Catalytic pyrolysis of olive pomace for biofuel production: Application of metal oxide-modified zeolite catalysts

Abstract

Catalytic pyrolysis of olive pomace (OP) was studied in a quartz fixed bed reactor at 500 °C. Due to the presence of high amounts of oxygenated components (OC) in bio-oil, the aim of this research was upgrading of bio-oil to valuable biofuel. Synthesized MgO, CaO, NiO, and Co3O4 modified zeolite catalysts were examined at several catalysts to biomass (C/B) ratios (0.2, 0.3, 0.4, 0.5, and 5). Different characterization method including Brunauer–Emmett–Teller (BET) and N2 adsorption/desorption isotherm analysis, X-ray diffraction (XRD), scanning electron microscope-energy dispersive X-ray spectroscopy (SEM-EDS) were performed to identify the synthesized catalysts. Results showed that the bio-oil yield decreases in catalytic pyrolysis.

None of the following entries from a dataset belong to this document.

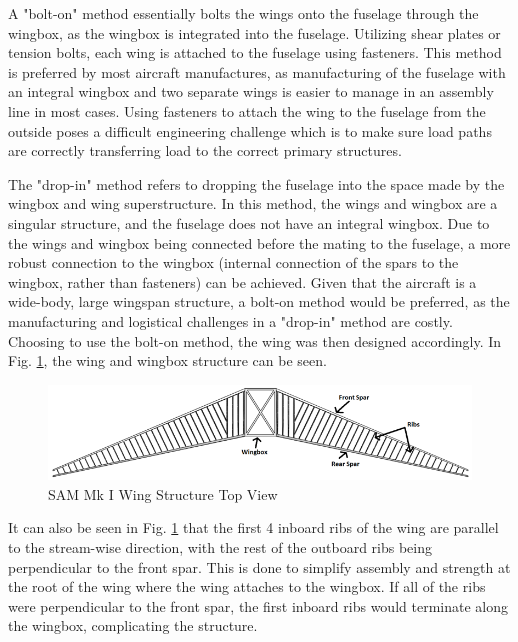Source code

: A "bolt-on" method essentially bolts the wings onto the fuselage through the wingbox, as the wingbox is integrated into the fuselage. Utilizing shear plates or tension bolts, each wing is attached to the fuselage using fasteners. This method is preferred by most aircraft manufactures, as manufacturing of the fuselage with an integral wingbox and two separate wings is easier to manage in an assembly line in most cases. Using fasteners to attach the wing to the fuselage from the outside poses a difficult engineering challenge which is to make sure load paths are correctly transferring load to the correct primary structures.

The "drop-in" method refers to dropping the fuselage into the space made by the wingbox and wing superstructure. In this method, the wings and wingbox are a singular structure, and the fuselage does not have an integral wingbox. Due to the wings and wingbox being connected before the mating to the fuselage, a more robust connection to the wingbox (internal connection of the spars to the wingbox, rather than fasteners) can be achieved. 
Given that the aircraft is a wide-body, large wingspan structure, a bolt-on method would be preferred, as the manufacturing and logistical challenges in a "drop-in" method are costly. Choosing to use the bolt-on method, the wing was then designed accordingly. In Fig. \ref{fig:wing_structure}, the wing and wingbox structure can be seen.

\begin{figure}[!h]
    \centering
    \includegraphics[width=\linewidth]{Photos/structuresandloads/Wing Structure.PNG}
    \caption{SAM Mk I Wing Structure Top View}
    \label{fig:wing_structure}
\end{figure}
\FloatBarrier

It can also be seen in Fig. \ref{fig:wing_structure} that the first 4 inboard ribs of the wing are parallel to the stream-wise direction, with the rest of the outboard ribs being perpendicular to the front spar. This is done to simplify assembly and strength at the root of the wing where the wing attaches to the wingbox. If all of the ribs were perpendicular to the front spar, the first inboard ribs would terminate along the wingbox, complicating the structure.

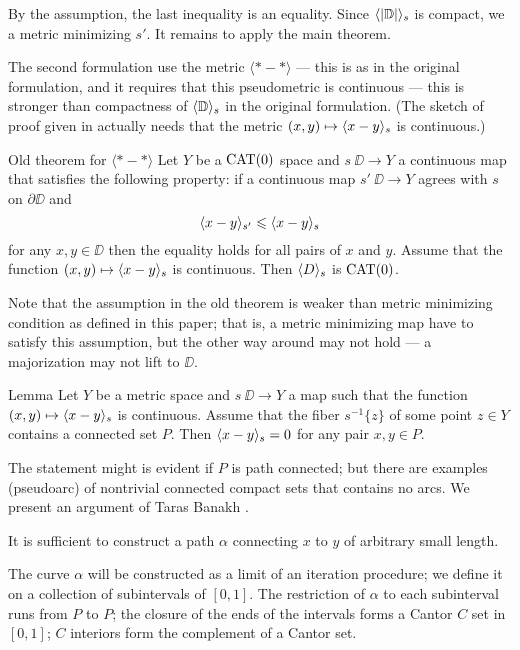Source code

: By the assumption, the last inequality is an equality.
Since $\langle|\mathbb{D}|\rangle_s$ is compact, we a metric minimizing $s'$. %
It remains to apply the main theorem.
\qeds

The second formulation use the metric $\langle{*}-{*}\rangle$ --- this is as in the original formulation,
and it requires that this pseudometric is continuous --- this is stronger than  
compactness of $\langle\mathbb{D}\rangle_s$ in the original formulation.
(The sketch of proof given in \cite{petrunin-metric-min} actually needs that the metric $(x,y)\zz\mapsto\<x-y\>_{s}$ is continuous.)

\begin{thm}{Old theorem for $\bm{\langle{*}-{*}\rangle}$}
Let $Y$ be a $\mathop{\rm CAT}\nolimits(0)$ space and $s\:\DD\to Y$ a continuous map that satisfies the following property: 
if a continuous map $s'\:\DD\to Y$ agrees with $s$ on $\partial\DD$ and
\[\langle x-y\rangle_{s'}\leqslant \langle x-y\rangle_{s}\]
for any $x,y\in \DD$
then the equality holds for all pairs of $x$ and $y$.
Assume that the function $(x,y)\mapsto\langle x-y\rangle_{s}$ is continuous.
Then $\langle D\rangle_s$ is $\mathop{\rm CAT}\nolimits(0)$.
\end{thm}

Note that the assumption in the old theorem is weaker than metric minimizing condition as defined in this paper;
that is, a metric minimizing map have to satisfy this assumption, but the other way around may not hold --- a majorization may not lift to $\DD$.

\begin{thm}{Lemma}
Let $Y$ be a metric space and $s\:\DD\to Y$ a map such that the function $(x,y)\mapsto\langle x-y\rangle_{s}$ is continuous.
Assume that the fiber $s^{-1}\{z\}$ of some point $z\in Y$ contains a connected set $P$.
Then $\langle x-y\rangle_{s}=0$ for any pair $x,y\in P$.
\end{thm}


The statement might is evident if $P$ is path connected; 
but there are examples (pseudoarc) of nontrivial connected compact sets that contains no arcs.
We present an argument of Taras Banakh \cite{banakh}.

It is sufficient to construct a path $\alpha$ connecting $x$ to $y$ of arbitrary small length.

The curve $\alpha$ will be constructed as a limit of an iteration procedure;
we define it on a collection of subintervals of $[0,1]$.
The restriction of $\alpha$ to each subinterval runs from $P$ to $P$;
the closure of the ends of the intervals forms a Cantor $C$ set in $[0,1]$; 
 $C$ interiors form the complement of a Cantor set.

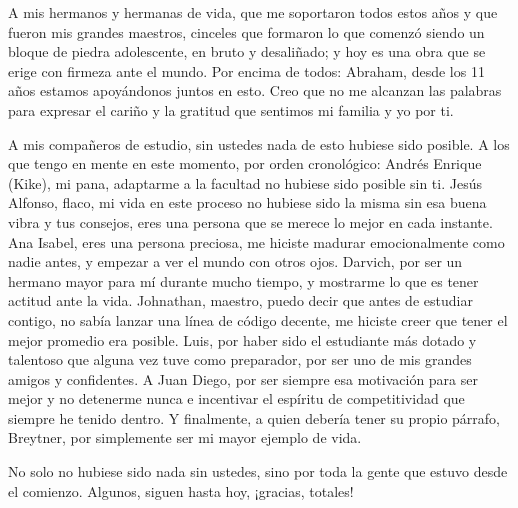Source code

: \par
A mis hermanos y hermanas de vida, que me soportaron todos estos años y que fueron mis grandes maestros, cinceles que formaron lo que comenzó siendo un bloque de piedra adolescente, en bruto y desaliñado; y hoy es una obra que se erige con firmeza ante el mundo. Por encima de todos: Abraham, desde los 11 años estamos apoyándonos juntos en esto. Creo que no me alcanzan las palabras para expresar el cariño y la gratitud que sentimos mi familia y yo por ti.
\par
A mis compañeros de estudio, sin ustedes nada de esto hubiese sido posible. A los que tengo en mente en este momento, por orden cronológico: Andrés Enrique (Kike), mi pana, adaptarme a la facultad no hubiese sido posible sin ti. Jesús Alfonso, flaco, mi vida en este proceso no hubiese sido la misma sin esa buena vibra y tus consejos, eres una persona que se merece lo mejor en cada instante. Ana Isabel, eres una persona preciosa, me hiciste madurar emocionalmente como nadie antes, y empezar a ver el mundo con otros ojos. Darvich, por ser un hermano mayor para mí durante mucho tiempo, y mostrarme lo que es tener actitud ante la vida. Johnathan, maestro, puedo decir que antes de estudiar contigo, no sabía lanzar una línea de código decente, me hiciste creer que tener el mejor promedio era posible. Luis, por haber sido el estudiante más dotado y talentoso que alguna vez tuve como preparador, por ser uno de mis grandes amigos y confidentes. A Juan Diego, por ser siempre esa motivación para ser mejor y no detenerme nunca e incentivar el espíritu de competitividad que siempre he tenido dentro. Y finalmente, a quien debería tener su propio párrafo, Breytner, por simplemente ser mi mayor ejemplo de vida.
\par
No solo no hubiese sido nada sin ustedes, sino por toda la gente que estuvo desde el comienzo. Algunos, siguen hasta hoy, ¡gracias, totales!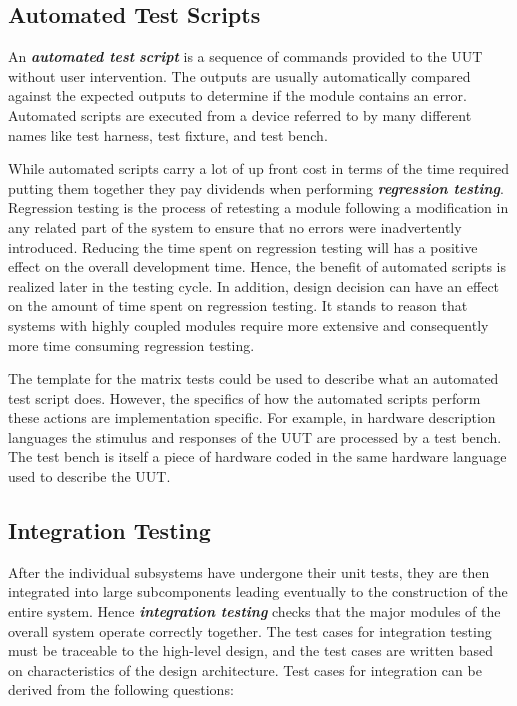 \subsection*{Automated Test Scripts}
\label{subsection:automated-test-scripts}

An \emph{\textbf{automated test}} \emph{\textbf{script}} is a sequence
of commands provided to the UUT without user intervention. The outputs
are usually automatically compared against the expected outputs to
determine if the module contains an error. Automated scripts are
executed from a device referred to by many different names like test
harness, test fixture, and test bench.

While automated scripts carry a lot of up front cost in terms of the
time required putting them together they pay dividends when performing
\emph{\textbf{regression testing}}. Regression testing is the process of
retesting a module following a modification in any related part of the
system to ensure that no errors were inadvertently introduced. Reducing
the time spent on regression testing will has a positive effect on the
overall development time. Hence, the benefit of automated scripts is
realized later in the testing cycle. In addition, design decision can
have an effect on the amount of time spent on regression testing. It
stands to reason that systems with highly coupled modules require more
extensive and consequently more time consuming regression testing.

The template for the matrix tests could be used to describe what an
automated test script does. However, the specifics of how the automated
scripts perform these actions are implementation specific. For example,
in hardware description languages the stimulus and responses of the UUT
are processed by a test bench. The test bench is itself a piece of
hardware coded in the same hardware language used to describe the UUT.

\subsection{Integration Testing}
\label{subsection:integration-testing}

After the individual subsystems have undergone their unit tests, they
are then integrated into large subcomponents leading eventually to the
construction of the entire system. Hence \emph{\textbf{integration
testing}} checks that the major modules of the overall system operate
correctly together. The test cases for integration testing must be
traceable to the high-level design, and the test cases are written based
on characteristics of the design architecture. Test cases for
integration can be derived from the following questions:

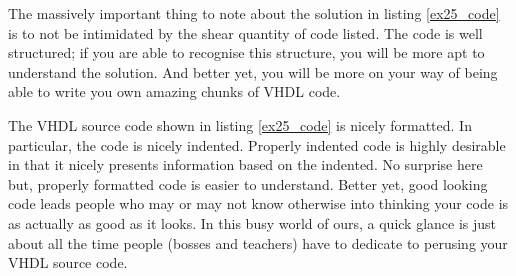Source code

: \begin{my_list}
\item The massively important thing to note about the solution in listing \ref{ex25_code} is to not be intimidated by the shear quantity of code listed. The code is well structured; if you are able to recognise this structure, you will be more apt to understand the solution. And better yet, you will be more on your way of being able to write you own amazing chunks of VHDL code. 

\item The VHDL source code shown in listing \ref{ex25_code} is nicely formatted. In particular, the code is nicely indented. Properly indented code is highly desirable in that it nicely presents information based on the indented. No surprise here but, properly formatted code is easier to understand. Better yet, good looking code leads people who may or may not know otherwise into thinking your code is as actually as good as it looks. In this busy world of ours, a quick glance is just about all the time people (bosses and teachers) have to dedicate to perusing your VHDL source code.
\end{my_list}


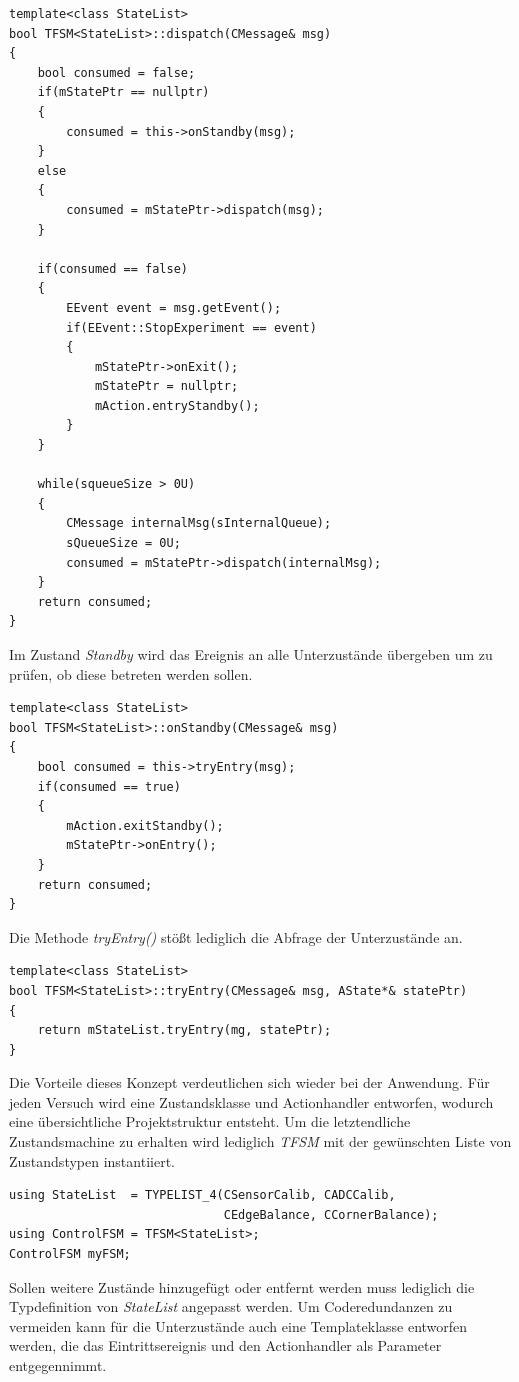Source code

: \begin{lstlisting}[caption={Definition der Methode \textit{dispatch()}},captionpos=b]
template<class StateList>
bool TFSM<StateList>::dispatch(CMessage& msg)
{
	bool consumed = false;
	if(mStatePtr == nullptr)
	{
		consumed = this->onStandby(msg);
	}
	else
	{
		consumed = mStatePtr->dispatch(msg);
	}
	
	if(consumed == false)
	{
		EEvent event = msg.getEvent();
		if(EEvent::StopExperiment == event)
		{
			mStatePtr->onExit();
			mStatePtr = nullptr;
			mAction.entryStandby();
		}
	}
	
	while(squeueSize > 0U)
	{
		CMessage internalMsg(sInternalQueue);
		sQueueSize = 0U;
		consumed = mStatePtr->dispatch(internalMsg);
	}
	return consumed;
}
\end{lstlisting}
Im Zustand \textit{Standby} wird das Ereignis an alle Unterzustände übergeben um zu prüfen, ob diese betreten werden sollen. 
\begin{lstlisting}[caption={Implementierung der Methode \textit{onStandby()}},captionpos=b]
template<class StateList>
bool TFSM<StateList>::onStandby(CMessage& msg)
{
	bool consumed = this->tryEntry(msg);
	if(consumed == true)
	{
		mAction.exitStandby();
		mStatePtr->onEntry();
	}
	return consumed;
}
\end{lstlisting}
Die Methode \textit{tryEntry()} stößt lediglich die Abfrage der Unterzustände an.
\begin{lstlisting}[caption={Implementierung der Methode \textit{tryEntry()}},captionpos=b]
template<class StateList>
bool TFSM<StateList>::tryEntry(CMessage& msg, AState*& statePtr)
{
	return mStateList.tryEntry(mg, statePtr);
}
\end{lstlisting}
Die Vorteile dieses Konzept verdeutlichen sich wieder bei der Anwendung. Für jeden Versuch wird eine Zustandsklasse und Actionhandler entworfen, wodurch eine übersichtliche Projektstruktur entsteht. Um die letztendliche Zustandsmachine zu erhalten wird lediglich \textit{TFSM} mit der gewünschten Liste von Zustandstypen instantiiert.
\begin{lstlisting}[caption={Beispielhafte Instantiierung der Zustandsmaschine},captionpos=b]
using StateList  = TYPELIST_4(CSensorCalib, CADCCalib, 
                              CEdgeBalance, CCornerBalance);
using ControlFSM = TFSM<StateList>;
ControlFSM myFSM;
\end{lstlisting}
Sollen weitere Zustände hinzugefügt oder entfernt werden muss lediglich die Typdefinition von \textit{StateList} angepasst werden. Um Coderedundanzen zu vermeiden kann für die Unterzustände auch eine Templateklasse entworfen werden, die das Eintrittsereignis und den Actionhandler als Parameter entgegennimmt.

All metal-modified zeolite catalysts reduce the content of OC as undesirable compounds and increase aromatic and aliphatic hydrocarbons as valuable products in the bio-oil. Using MgO, CaO, NiO and Co3O4 supported on zeolite catalysts, increase notably the aromatic hydrocarbons content to 82.43%, 79.10%, 79.91%, and 79.19%, respectively at C/B ratio of 5. At the C/B ratio of 5, the elimination rate of total OC for MgO/zeolite and CaO/zeolite catalysts reach to 90.56% and 86.94%, respectively. For NiO/Zeolite and Co3O4/zeolite, this value is equal to 89.30% and 86.39%, respectively.